Dataset records |
#####
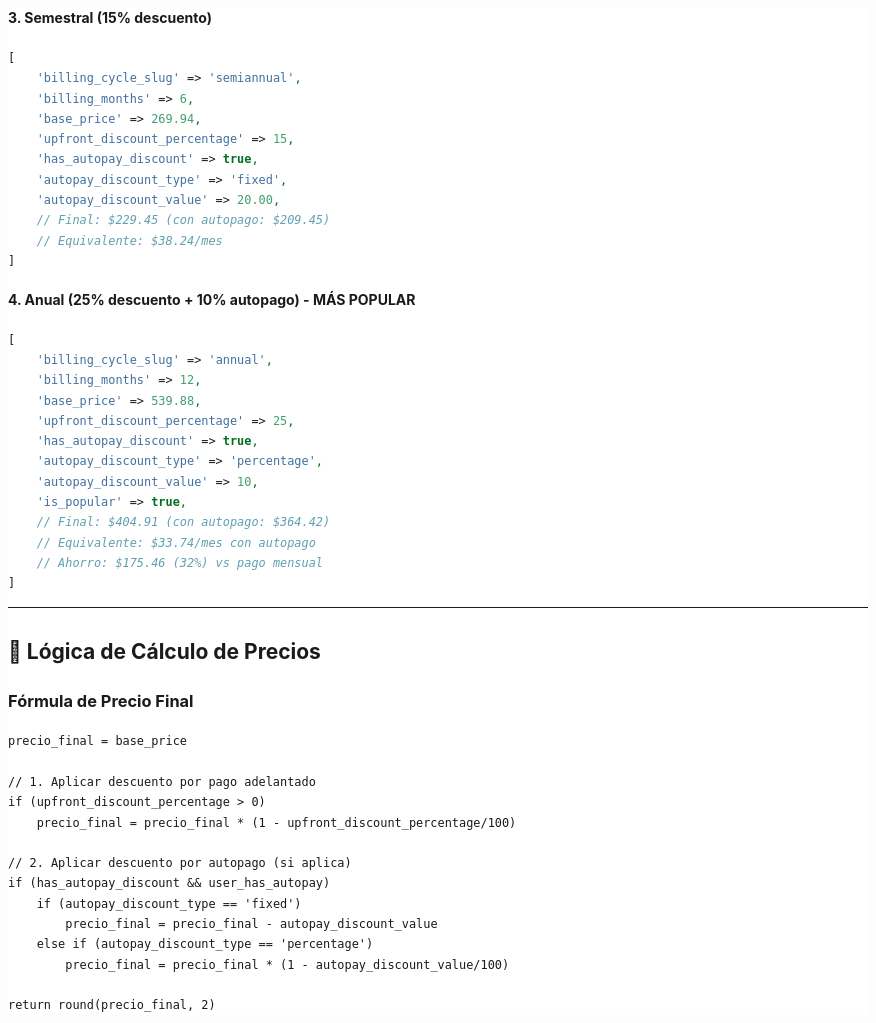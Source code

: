 #### 3. **Semestral** (15% descuento)
```php
[
    'billing_cycle_slug' => 'semiannual',
    'billing_months' => 6,
    'base_price' => 269.94,
    'upfront_discount_percentage' => 15,
    'has_autopay_discount' => true,
    'autopay_discount_type' => 'fixed',
    'autopay_discount_value' => 20.00,
    // Final: $229.45 (con autopago: $209.45)
    // Equivalente: $38.24/mes
]
```

#### 4. **Anual** (25% descuento + 10% autopago) - MÁS POPULAR
```php
[
    'billing_cycle_slug' => 'annual',
    'billing_months' => 12,
    'base_price' => 539.88,
    'upfront_discount_percentage' => 25,
    'has_autopay_discount' => true,
    'autopay_discount_type' => 'percentage',
    'autopay_discount_value' => 10,
    'is_popular' => true,
    // Final: $404.91 (con autopago: $364.42)
    // Equivalente: $33.74/mes con autopago
    // Ahorro: $175.46 (32%) vs pago mensual
]
```

---

## 🔢 Lógica de Cálculo de Precios

### Fórmula de Precio Final

```
precio_final = base_price

// 1. Aplicar descuento por pago adelantado
if (upfront_discount_percentage > 0)
    precio_final = precio_final * (1 - upfront_discount_percentage/100)

// 2. Aplicar descuento por autopago (si aplica)
if (has_autopay_discount && user_has_autopay)
    if (autopay_discount_type == 'fixed')
        precio_final = precio_final - autopay_discount_value
    else if (autopay_discount_type == 'percentage')
        precio_final = precio_final * (1 - autopay_discount_value/100)

return round(precio_final, 2)
```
#####
Problem description |
Print every record above exactly, with no pictures.

Task output |
Source code

: #### 3. **Semestral** (15% descuento)
```php
[
    'billing_cycle_slug' => 'semiannual',
    'billing_months' => 6,
    'base_price' => 269.94,
    'upfront_discount_percentage' => 15,
    'has_autopay_discount' => true,
    'autopay_discount_type' => 'fixed',
    'autopay_discount_value' => 20.00,
    // Final: $229.45 (con autopago: $209.45)
    // Equivalente: $38.24/mes
]
```

#### 4. **Anual** (25% descuento + 10% autopago) - MÁS POPULAR
```php
[
    'billing_cycle_slug' => 'annual',
    'billing_months' => 12,
    'base_price' => 539.88,
    'upfront_discount_percentage' => 25,
    'has_autopay_discount' => true,
    'autopay_discount_type' => 'percentage',
    'autopay_discount_value' => 10,
    'is_popular' => true,
    // Final: $404.91 (con autopago: $364.42)
    // Equivalente: $33.74/mes con autopago
    // Ahorro: $175.46 (32%) vs pago mensual
]
```

---

## 🔢 Lógica de Cálculo de Precios

### Fórmula de Precio Final

```
precio_final = base_price

// 1. Aplicar descuento por pago adelantado
if (upfront_discount_percentage > 0)
    precio_final = precio_final * (1 - upfront_discount_percentage/100)

// 2. Aplicar descuento por autopago (si aplica)
if (has_autopay_discount && user_has_autopay)
    if (autopay_discount_type == 'fixed')
        precio_final = precio_final - autopay_discount_value
    else if (autopay_discount_type == 'percentage')
        precio_final = precio_final * (1 - autopay_discount_value/100)

return round(precio_final, 2)
```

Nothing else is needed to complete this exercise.